Yahoo’s first-quarter profit nearly triples to shoot past analyst estimates
By APTuesday, April 20, 2010
Yahoo 1Q profit nearly triples, tops analyst views
SAN FRANCISCO — Yahoo Inc.’s first-quarter earnings nearly tripled as the Internet company’s revenue edged up for the first time in 18 months.
The results released Tuesday represented Yahoo’s best quarterly performance since it hired CEO Carol Bartz to engineer a turnaround early last year. Investors apparently were hoping for even more progress, and Yahoo shares fell more than 2 percent.
The performance reflected an upturn in online advertising, the main source of Yahoo’s income. Advertisers have been spending more freely in recent months amid signs that the U.S. economy has emerged from its worst recession in more than 70 years.
Display advertising, a category that includes online billboards and other visual marketing campaigns, surged 20 percent from last year, Yahoo said.
“High-quality advertisers are coming back,” Tim Morse, Yahoo’s chief financial officer, said in a Tuesday interview. “We are still in the very early innings of this turnaround.”
Reflecting that confidence, Yahoo predicted its revenue could rise by as much as 7 percent to nearly $1.7 billion in the current quarter, which ends in June.
The company earned $310.2 million, or 22 cents per share, in the January-March period.

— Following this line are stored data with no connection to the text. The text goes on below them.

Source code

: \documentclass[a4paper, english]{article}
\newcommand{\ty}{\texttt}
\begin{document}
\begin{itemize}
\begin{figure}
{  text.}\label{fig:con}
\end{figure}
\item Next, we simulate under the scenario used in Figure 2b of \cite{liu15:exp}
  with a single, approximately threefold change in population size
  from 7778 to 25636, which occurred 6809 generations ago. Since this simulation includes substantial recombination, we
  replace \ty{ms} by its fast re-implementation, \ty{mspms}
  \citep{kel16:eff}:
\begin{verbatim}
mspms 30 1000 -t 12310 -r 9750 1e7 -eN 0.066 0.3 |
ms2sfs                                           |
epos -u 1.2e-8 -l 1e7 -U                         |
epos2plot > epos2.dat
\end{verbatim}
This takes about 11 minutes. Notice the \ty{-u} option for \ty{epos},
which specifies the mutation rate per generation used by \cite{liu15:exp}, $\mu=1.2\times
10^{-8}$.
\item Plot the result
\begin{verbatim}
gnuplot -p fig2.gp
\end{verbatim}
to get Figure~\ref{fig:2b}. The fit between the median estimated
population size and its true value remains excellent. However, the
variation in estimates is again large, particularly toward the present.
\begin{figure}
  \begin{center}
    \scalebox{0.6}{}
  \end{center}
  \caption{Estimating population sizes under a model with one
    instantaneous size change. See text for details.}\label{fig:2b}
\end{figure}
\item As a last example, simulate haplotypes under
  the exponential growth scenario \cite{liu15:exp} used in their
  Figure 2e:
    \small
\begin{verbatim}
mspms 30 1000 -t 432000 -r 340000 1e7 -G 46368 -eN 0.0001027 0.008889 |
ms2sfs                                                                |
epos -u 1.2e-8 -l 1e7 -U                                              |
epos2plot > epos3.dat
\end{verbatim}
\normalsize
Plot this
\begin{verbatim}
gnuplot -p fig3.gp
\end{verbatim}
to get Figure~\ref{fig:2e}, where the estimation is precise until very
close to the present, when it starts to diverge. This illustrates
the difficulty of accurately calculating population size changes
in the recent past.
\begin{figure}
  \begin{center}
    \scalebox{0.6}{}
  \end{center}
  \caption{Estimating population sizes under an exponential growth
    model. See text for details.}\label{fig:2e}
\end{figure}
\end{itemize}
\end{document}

That compared with income of $117.6 million, or 8 cents per share, a year ago.
The results were boosted by the recent sale of an e-mail service and the initial payments from Microsoft Corp. to cover some of the costs of a search advertising partnership between the two companies.
Excluding those one-time gains, Yahoo said it would have earned 15 cents per share. That figure easily topped the average estimate of 9 cents per share among analysts polled by Thomson Reuters.
Yahoo eked out a 1 percent increase in revenue during its just-completed quarter to $1.6 billion. Although modest, the gain represented the first time Yahoo’s quarterly revenue has increased since the third quarter of 2008.
After subtracting commissions paid to its advertising partners, Yahoo’s revenue totaled $1.13 billion — about $40 million below analyst estimates.
Yahoo shares shed 43 cents in extended trading Tuesday after finishing the regular session at $18.38, down a penny.
Besides attracting renewed interest from advertisers, Yahoo also is getting a lift from a cost-cutting campaign orchestrated by Bartz and Morse. The company’s total operating expenses dropped 10 percent in the first quarter to $703 million.